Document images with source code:
=== Begin Enclosure ===

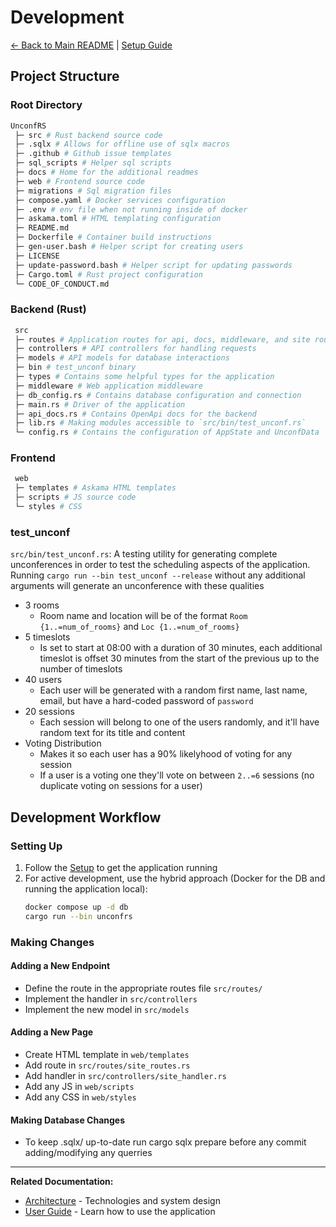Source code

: # Development

[<- Back to Main README](../README.md) | [Setup Guide](SETUP.md)

## Project Structure

### Root Directory

```sh
UnconfRS
 ├─ src # Rust backend source code
 ├─ .sqlx # Allows for offline use of sqlx macros
 ├─ .github # Github issue templates
 ├─ sql_scripts # Helper sql scripts
 ├─ docs # Home for the additional readmes
 ├─ web # Frontend source code
 ├─ migrations # Sql migration files
 ├─ compose.yaml # Docker services configuration
 ├─ .env # env file when not running inside of docker
 ├─ askama.toml # HTML templating configuration
 ├─ README.md
 ├─ Dockerfile # Container build instructions
 ├─ gen-user.bash # Helper script for creating users
 ├─ LICENSE
 ├─ update-password.bash # Helper script for updating passwords
 ├─ Cargo.toml # Rust project configuration
 └─ CODE_OF_CONDUCT.md
```

### Backend (Rust)

```sh
 src
 ├─ routes # Application routes for api, docs, middleware, and site routes
 ├─ controllers # API controllers for handling requests
 ├─ models # API models for database interactions
 ├─ bin # test_unconf binary
 ├─ types # Contains some helpful types for the application
 ├─ middleware # Web application middleware
 ├─ db_config.rs # Contains database configuration and connection
 ├─ main.rs # Driver of the application
 ├─ api_docs.rs # Contains OpenApi docs for the backend
 ├─ lib.rs # Making modules accessible to `src/bin/test_unconf.rs`
 └─ config.rs # Contains the configuration of AppState and UnconfData
```

### Frontend

```sh
 web
 ├─ templates # Askama HTML templates
 ├─ scripts # JS source code
 └─ styles # CSS
```

### test_unconf

`src/bin/test_unconf.rs`: A testing utility for generating complete unconferences in order to test the scheduling
aspects of the application. Running `cargo run --bin test_unconf --release` without any additional arguments will
generate an unconference with these qualities

- 3 rooms
  - Room name and location will be of the format `Room {1..=num_of_rooms}` and `Loc {1..=num_of_rooms}`
- 5 timeslots
  - Is set to start at 08:00 with a duration of 30 minutes, each additional timeslot is offset 30 minutes from the start
    of the previous up to the number of timeslots
- 40 users
  - Each user will be generated with a random first name, last name, email, but have a hard-coded password of `password`
- 20 sessions
  - Each session will belong to one of the users randomly, and it'll have random text for its title and content
- Voting Distribution
  - Makes it so each user has a 90% likelyhood of voting for any session
  - If a user is a voting one they'll vote on between `2..=6` sessions (no duplicate voting on sessions for a user)

## Development Workflow

### Setting Up

1. Follow the [Setup](SETUP.md) to get the application running
2. For active development, use the hybrid approach (Docker for the DB and running the application local):
    ```sh
   docker compose up -d db
   cargo run --bin unconfrs
    ```

### Making Changes

#### Adding a New Endpoint

- Define the route in the appropriate routes file `src/routes/`
- Implement the handler in `src/controllers`
- Implement the new model in `src/models`

#### Adding a New Page

- Create HTML template in `web/templates`
- Add route in `src/routes/site_routes.rs`
- Add handler in `src/controllers/site_handler.rs`
- Add any JS in `web/scripts`
- Add any CSS in `web/styles`

#### Making Database Changes

- To keep .sqlx/ up-to-date run cargo sqlx prepare before any commit adding/modifying any querries

---

**Related Documentation:**

- [Architecture](ARCHITECTURE.md) - Technologies and system design
- [User Guide](USER_GUIDE.md) - Learn how to use the application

=== End Enclosure ===

Task objective
Wherever the string "Making" appears in the entries, copy that line.

Task answer
 ├─ lib.rs # Making modules accessible to `src/bin/test_unconf.rs`
### Making Changes
#### Making Database Changes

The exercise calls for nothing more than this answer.